Please take the lines from the one holding "## Initiate" through the one holding "# Response code definition" in the data below and copy them exactly.

= = = = =

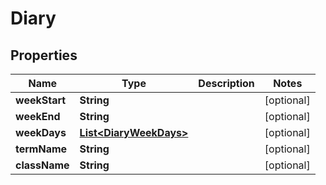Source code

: # Diary

## Properties
Name | Type | Description | Notes
------------ | ------------- | ------------- | -------------
**weekStart** | **String** |  |  [optional]
**weekEnd** | **String** |  |  [optional]
**weekDays** | [**List&lt;DiaryWeekDays&gt;**](DiaryWeekDays.md) |  |  [optional]
**termName** | **String** |  |  [optional]
**className** | **String** |  |  [optional]

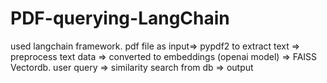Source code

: # PDF-querying-LangChain

used langchain framework.
pdf file as input=> pypdf2 to extract text => preprocess text data => converted to embeddings (openai model) => FAISS Vectordb.
user query => similarity search from db => output
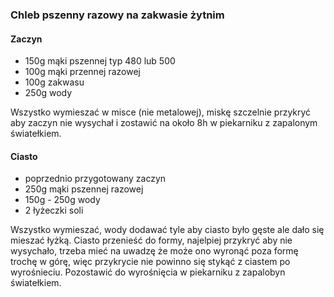 ### Chleb pszenny razowy na zakwasie żytnim
#### Zaczyn
* 150g mąki pszennej typ 480 lub 500
* 100g mąki przennej razowej
* 100g zakwasu
* 250g wody

Wszystko wymieszać w misce (nie metalowej), miskę szczelnie przykryć aby zaczyn nie wysychał i zostawić na około 8h w piekarniku z zapalonym światełkiem.

#### Ciasto
* poprzednio przygotowany zaczyn
* 250g mąki pszennej razowej
* 150g - 250g wody
* 2 łyżeczki soli

Wszystko wymieszać, wody dodawać tyle aby ciasto było gęste ale dało się mieszać łyżką. Ciasto przenieść do formy, najelpiej przykryć aby nie wysychało, trzeba mieć na uwadzę że może ono wyronąć poza formę trochę w górę, więc przykrycie nie powinno się stykąć z ciastem po wyrośnieciu. Pozostawić do wyrośnięcia w piekarniku z zapalobyn światełkiem.
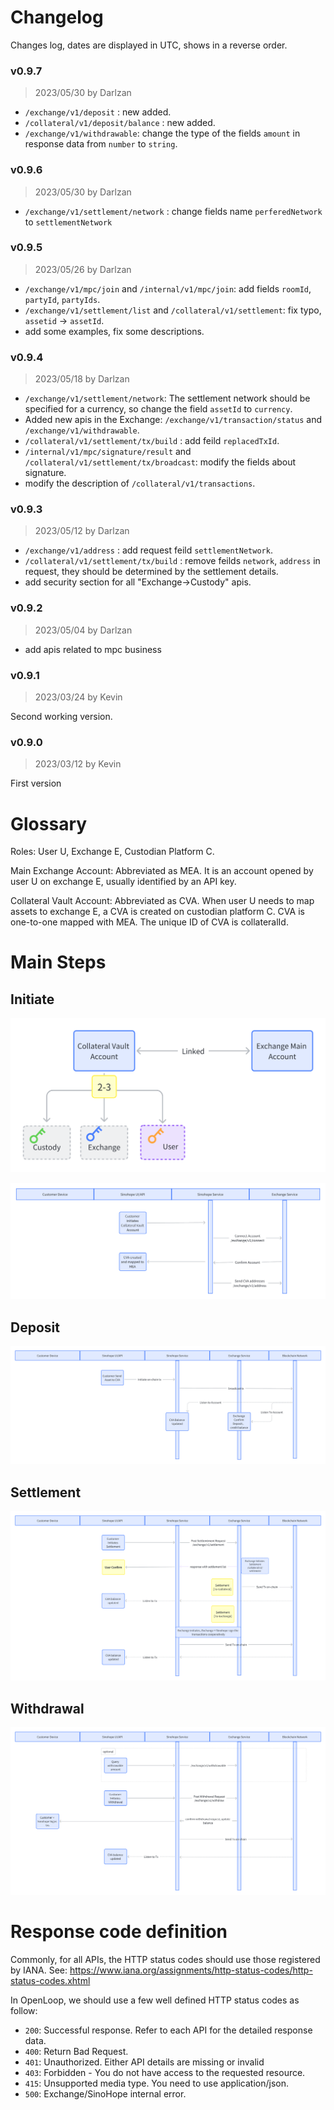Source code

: # Changelog

Changes log, dates are displayed in UTC, shows in a reverse order.

### v0.9.7
> 2023/05/30 by Darlzan

- `/exchange/v1/deposit` : new added.
- `/collateral/v1/deposit/balance` : new added.
- `/exchange/v1/withdrawable`: change the type of the fields `amount` in response data from `number` to `string`.

### v0.9.6
> 2023/05/30 by Darlzan

- `/exchange/v1/settlement/network` : change fields name `perferedNetwork` to `settlementNetwork`

### v0.9.5
> 2023/05/26 by Darlzan

- `/exchange/v1/mpc/join` and `/internal/v1/mpc/join`: add fields `roomId`, `partyId`, `partyIds`.
- `/exchange/v1/settlement/list` and `/collateral/v1/settlement`: fix typo, `assetid` -> `assetId`.
- add some examples, fix some descriptions.

### v0.9.4
> 2023/05/18 by Darlzan

- `/exchange/v1/settlement/network`: The settlement network should be specified for a currency, so change the field `assetId` to `currency`.
- Added new apis in the Exchange: `/exchange/v1/transaction/status` and `/exchange/v1/withdrawable`.
- `/collateral/v1/settlement/tx/build` : add feild `replacedTxId`.
- `/internal/v1/mpc/signature/result` and `/collateral/v1/settlement/tx/broadcast`: modify the fields about signature.
- modify the description of `/collateral/v1/transactions`.

### v0.9.3
> 2023/05/12 by Darlzan

- `/exchange/v1/address` : add request feild `settlementNetwork`.
- `/collateral/v1/settlement/tx/build` : remove feilds `network`, `address` in request, they should be determined by the settlement details.
- add security section for all "Exchange->Custody" apis.

### v0.9.2
> 2023/05/04 by Darlzan

- add apis related to mpc business

### v0.9.1
> 2023/03/24 by Kevin

Second working version.
### v0.9.0
> 2023/03/12 by Kevin

First version

# Glossary

Roles: User U, Exchange E, Custodian Platform C.

Main Exchange Account: Abbreviated as MEA. It is an account opened by user U on exchange E, usually identified by an API key.

Collateral Vault Account: Abbreviated as CVA. When user U needs to map assets to exchange E, a CVA is created on custodian platform C. CVA is one-to-one mapped with MEA. The unique ID of CVA is collateralId.


# Main Steps

## Initiate

![](./images/setup_cva_share.png)

![](./images/setup_seq.png)

## Deposit

![](./images/deposit.png)

## Settlement

![](./images/settlement.png)

## Withdrawal

![](./images/withdraw.png)

# Response code definition

Commonly, for all APIs, the HTTP status codes should use those registered by IANA.
See: <https://www.iana.org/assignments/http-status-codes/http-status-codes.xhtml>

In OpenLoop, we should use a few well defined HTTP status codes as follow:

- `200`: Successful response. Refer to each API for the detailed response data.
- `400`: Return Bad Request.
- `401`: Unauthorized. Either API details are missing or invalid
- `403`: Forbidden - You do not have access to the requested resource.
- `415`: Unsupported media type. You need to use application/json.
- `500`: Exchange/SinoHope internal error.
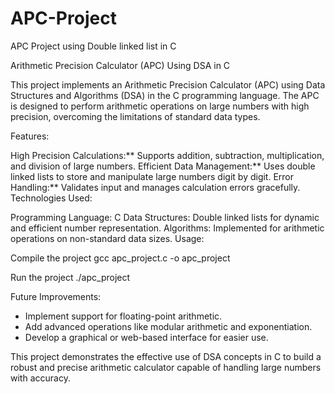 # APC-Project
APC Project using Double linked list in C

Arithmetic Precision Calculator (APC) Using DSA in C

This project implements an Arithmetic Precision Calculator (APC) using Data Structures and Algorithms (DSA) in the C programming language. The APC is designed to perform arithmetic operations on large numbers with high precision, overcoming the limitations of standard data types.

Features:

High Precision Calculations:** Supports addition, subtraction, multiplication, and division of large numbers.
Efficient Data Management:** Uses double linked lists to store and manipulate large numbers digit by digit.
Error Handling:** Validates input and manages calculation errors gracefully.
Technologies Used:

Programming Language: C
Data Structures: Double linked lists for dynamic and efficient number representation.
Algorithms: Implemented for arithmetic operations on non-standard data sizes.
Usage:

Compile the project
gcc apc_project.c -o apc_project

Run the project
./apc_project

Future Improvements:
- Implement support for floating-point arithmetic.
- Add advanced operations like modular arithmetic and exponentiation.
- Develop a graphical or web-based interface for easier use.

This project demonstrates the effective use of DSA concepts in C to build a robust and precise arithmetic calculator capable of handling large numbers with accuracy.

= = = = =

> _Written response_:
## Initiate

![](./images/setup_cva_share.png)

![](./images/setup_seq.png)

## Deposit

![](./images/deposit.png)

## Settlement

![](./images/settlement.png)

## Withdrawal

![](./images/withdraw.png)

# Response code definition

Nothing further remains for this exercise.